Source data:
════
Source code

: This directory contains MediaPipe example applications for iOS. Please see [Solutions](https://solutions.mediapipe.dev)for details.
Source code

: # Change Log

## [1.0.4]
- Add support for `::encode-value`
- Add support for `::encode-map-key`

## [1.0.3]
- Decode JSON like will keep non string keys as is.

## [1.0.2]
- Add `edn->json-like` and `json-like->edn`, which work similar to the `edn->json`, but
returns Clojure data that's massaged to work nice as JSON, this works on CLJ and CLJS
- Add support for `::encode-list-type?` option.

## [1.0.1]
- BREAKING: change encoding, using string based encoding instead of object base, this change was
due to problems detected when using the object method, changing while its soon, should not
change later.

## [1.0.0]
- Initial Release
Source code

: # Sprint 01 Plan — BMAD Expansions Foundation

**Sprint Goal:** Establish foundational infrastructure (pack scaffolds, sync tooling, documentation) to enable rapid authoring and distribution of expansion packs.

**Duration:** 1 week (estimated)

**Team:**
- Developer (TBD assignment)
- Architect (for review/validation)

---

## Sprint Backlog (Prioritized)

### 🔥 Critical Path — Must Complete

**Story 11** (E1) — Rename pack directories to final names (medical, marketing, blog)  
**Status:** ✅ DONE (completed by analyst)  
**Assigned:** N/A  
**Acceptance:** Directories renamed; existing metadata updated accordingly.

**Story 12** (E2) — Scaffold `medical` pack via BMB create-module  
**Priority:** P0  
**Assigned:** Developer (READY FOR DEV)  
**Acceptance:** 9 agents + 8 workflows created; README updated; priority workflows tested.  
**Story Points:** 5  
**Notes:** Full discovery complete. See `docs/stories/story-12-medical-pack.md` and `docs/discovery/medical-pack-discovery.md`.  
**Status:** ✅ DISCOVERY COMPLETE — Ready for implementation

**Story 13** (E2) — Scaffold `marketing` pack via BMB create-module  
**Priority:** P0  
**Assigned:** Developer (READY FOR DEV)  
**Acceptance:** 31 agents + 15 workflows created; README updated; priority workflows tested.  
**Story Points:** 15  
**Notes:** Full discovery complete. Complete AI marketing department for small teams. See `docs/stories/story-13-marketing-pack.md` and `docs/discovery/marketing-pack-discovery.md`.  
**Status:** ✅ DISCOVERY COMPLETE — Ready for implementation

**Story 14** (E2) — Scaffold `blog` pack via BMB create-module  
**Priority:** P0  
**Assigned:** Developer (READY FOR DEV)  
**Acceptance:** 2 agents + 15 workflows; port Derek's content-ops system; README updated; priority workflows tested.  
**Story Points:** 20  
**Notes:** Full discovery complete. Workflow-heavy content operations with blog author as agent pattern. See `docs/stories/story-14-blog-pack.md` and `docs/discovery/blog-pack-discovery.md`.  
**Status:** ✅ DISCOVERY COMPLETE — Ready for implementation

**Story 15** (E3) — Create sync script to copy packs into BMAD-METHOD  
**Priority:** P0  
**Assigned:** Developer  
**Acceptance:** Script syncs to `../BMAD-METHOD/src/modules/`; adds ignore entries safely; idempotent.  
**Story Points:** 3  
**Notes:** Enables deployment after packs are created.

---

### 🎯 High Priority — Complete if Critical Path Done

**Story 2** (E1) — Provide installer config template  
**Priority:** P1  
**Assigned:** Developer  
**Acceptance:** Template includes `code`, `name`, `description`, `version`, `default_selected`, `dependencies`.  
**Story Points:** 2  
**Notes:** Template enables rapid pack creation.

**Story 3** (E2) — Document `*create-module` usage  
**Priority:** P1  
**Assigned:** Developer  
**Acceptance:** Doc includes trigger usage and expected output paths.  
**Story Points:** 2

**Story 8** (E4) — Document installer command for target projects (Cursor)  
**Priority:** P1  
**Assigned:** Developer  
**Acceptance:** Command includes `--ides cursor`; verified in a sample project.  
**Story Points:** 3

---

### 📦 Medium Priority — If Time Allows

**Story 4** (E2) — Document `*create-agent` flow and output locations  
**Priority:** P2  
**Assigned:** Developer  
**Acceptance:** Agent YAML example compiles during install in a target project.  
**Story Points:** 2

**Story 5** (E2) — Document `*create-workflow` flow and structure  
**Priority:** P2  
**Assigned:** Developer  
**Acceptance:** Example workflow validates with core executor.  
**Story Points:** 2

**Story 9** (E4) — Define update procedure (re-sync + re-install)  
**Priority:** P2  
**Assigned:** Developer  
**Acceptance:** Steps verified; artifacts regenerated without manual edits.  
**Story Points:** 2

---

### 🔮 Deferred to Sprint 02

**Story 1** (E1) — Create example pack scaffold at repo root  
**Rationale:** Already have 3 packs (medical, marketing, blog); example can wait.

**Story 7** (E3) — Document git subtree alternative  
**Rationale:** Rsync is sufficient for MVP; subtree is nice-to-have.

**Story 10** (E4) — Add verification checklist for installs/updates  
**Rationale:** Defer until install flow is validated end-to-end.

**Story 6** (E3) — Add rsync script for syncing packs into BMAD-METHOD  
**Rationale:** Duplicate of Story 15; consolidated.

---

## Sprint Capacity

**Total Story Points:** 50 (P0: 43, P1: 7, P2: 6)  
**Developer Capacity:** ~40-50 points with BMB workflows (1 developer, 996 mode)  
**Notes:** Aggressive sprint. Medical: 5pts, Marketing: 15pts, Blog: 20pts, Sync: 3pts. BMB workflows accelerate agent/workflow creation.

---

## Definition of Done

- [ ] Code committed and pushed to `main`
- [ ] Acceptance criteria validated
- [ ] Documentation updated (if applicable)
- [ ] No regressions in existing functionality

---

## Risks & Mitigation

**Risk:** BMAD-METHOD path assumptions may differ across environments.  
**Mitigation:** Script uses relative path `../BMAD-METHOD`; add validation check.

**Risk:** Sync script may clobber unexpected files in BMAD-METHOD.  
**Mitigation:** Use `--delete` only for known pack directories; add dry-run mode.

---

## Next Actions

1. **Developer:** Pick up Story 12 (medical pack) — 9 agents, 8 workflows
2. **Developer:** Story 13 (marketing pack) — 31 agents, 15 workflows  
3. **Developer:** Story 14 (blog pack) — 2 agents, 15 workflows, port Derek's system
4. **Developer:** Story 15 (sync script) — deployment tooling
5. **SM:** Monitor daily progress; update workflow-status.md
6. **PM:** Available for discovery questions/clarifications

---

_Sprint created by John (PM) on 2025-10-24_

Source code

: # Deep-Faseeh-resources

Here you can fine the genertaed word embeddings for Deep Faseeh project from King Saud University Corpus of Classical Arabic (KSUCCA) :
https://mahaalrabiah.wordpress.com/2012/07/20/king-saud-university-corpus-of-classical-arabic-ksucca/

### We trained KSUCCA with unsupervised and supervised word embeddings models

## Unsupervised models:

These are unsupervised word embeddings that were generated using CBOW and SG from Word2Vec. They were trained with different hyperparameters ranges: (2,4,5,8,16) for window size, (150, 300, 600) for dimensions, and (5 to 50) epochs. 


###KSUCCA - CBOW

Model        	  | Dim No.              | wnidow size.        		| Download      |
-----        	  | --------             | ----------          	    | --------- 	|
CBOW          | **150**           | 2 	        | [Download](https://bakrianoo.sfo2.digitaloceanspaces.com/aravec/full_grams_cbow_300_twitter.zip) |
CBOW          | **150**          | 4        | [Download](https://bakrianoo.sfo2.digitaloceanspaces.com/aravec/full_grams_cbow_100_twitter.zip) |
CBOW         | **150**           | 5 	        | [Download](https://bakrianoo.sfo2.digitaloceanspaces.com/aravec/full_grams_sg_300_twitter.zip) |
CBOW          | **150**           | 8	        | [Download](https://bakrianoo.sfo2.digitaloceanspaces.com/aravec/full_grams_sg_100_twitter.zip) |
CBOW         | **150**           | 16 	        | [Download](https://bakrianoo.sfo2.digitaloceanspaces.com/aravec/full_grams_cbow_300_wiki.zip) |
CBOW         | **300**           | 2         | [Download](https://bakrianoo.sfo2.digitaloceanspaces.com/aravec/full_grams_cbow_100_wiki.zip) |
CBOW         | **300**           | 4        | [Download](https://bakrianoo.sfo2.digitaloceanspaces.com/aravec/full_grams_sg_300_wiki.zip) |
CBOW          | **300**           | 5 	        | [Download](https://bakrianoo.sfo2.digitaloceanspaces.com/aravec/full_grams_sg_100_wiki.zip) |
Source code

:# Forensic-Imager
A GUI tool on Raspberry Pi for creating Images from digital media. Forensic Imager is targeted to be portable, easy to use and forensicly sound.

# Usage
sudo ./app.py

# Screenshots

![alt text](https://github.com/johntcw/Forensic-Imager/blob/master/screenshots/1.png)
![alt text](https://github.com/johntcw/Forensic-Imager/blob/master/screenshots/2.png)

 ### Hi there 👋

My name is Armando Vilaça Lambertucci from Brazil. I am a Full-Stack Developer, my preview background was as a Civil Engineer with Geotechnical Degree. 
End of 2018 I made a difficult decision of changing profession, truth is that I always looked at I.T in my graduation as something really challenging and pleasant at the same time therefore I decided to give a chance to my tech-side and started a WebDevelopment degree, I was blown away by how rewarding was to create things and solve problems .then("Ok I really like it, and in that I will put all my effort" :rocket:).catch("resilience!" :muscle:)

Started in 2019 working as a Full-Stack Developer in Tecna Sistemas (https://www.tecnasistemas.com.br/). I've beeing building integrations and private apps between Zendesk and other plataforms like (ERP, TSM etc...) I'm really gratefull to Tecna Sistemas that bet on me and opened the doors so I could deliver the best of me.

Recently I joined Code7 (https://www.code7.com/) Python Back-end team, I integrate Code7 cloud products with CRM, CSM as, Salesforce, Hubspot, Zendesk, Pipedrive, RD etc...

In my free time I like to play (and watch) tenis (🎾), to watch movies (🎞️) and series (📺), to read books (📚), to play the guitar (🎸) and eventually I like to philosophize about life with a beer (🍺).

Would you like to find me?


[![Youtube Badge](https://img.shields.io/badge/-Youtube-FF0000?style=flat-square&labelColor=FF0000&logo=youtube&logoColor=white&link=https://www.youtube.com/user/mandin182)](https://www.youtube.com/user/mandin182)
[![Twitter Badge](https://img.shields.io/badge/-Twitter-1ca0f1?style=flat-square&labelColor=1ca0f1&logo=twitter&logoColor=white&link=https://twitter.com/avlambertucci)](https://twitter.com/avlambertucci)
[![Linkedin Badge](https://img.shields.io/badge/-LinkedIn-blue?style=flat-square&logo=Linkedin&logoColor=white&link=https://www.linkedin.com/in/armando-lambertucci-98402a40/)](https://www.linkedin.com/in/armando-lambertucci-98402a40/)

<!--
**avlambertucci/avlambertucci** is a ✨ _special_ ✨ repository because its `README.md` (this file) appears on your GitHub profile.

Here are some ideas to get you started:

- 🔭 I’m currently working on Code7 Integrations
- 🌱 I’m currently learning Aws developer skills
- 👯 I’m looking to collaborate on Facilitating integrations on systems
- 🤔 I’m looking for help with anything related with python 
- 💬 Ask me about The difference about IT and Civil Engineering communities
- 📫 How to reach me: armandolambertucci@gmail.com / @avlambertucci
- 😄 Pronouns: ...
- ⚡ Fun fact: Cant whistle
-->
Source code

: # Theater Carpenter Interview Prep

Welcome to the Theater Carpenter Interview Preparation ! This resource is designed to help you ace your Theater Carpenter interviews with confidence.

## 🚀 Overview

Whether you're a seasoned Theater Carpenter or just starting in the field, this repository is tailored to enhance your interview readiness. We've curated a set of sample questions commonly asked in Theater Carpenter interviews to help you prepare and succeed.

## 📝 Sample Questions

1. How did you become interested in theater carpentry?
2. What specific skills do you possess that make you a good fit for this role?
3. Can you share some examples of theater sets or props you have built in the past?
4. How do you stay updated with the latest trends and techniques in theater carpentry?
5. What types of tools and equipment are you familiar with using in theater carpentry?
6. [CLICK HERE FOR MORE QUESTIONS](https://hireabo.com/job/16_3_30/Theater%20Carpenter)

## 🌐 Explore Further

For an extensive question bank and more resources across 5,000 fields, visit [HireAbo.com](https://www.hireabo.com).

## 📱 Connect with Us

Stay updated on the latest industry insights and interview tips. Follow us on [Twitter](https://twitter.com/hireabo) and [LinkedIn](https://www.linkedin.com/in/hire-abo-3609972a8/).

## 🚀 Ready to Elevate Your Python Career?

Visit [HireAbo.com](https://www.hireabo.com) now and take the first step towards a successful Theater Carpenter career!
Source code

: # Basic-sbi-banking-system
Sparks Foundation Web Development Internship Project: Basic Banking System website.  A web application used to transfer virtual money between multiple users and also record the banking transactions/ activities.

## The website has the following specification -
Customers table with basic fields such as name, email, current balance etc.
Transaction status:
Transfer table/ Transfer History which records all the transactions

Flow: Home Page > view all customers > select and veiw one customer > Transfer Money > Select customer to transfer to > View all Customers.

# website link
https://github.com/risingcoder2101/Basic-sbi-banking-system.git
════
Problem description: Once you find the string "creation" in a line of the records, copy that line.

Problem solution:
**Notes:** Template enables rapid pack creation.
**Notes:** Aggressive sprint. Medical: 5pts, Marketing: 15pts, Blog: 20pts, Sync: 3pts. BMB workflows accelerate agent/workflow creation.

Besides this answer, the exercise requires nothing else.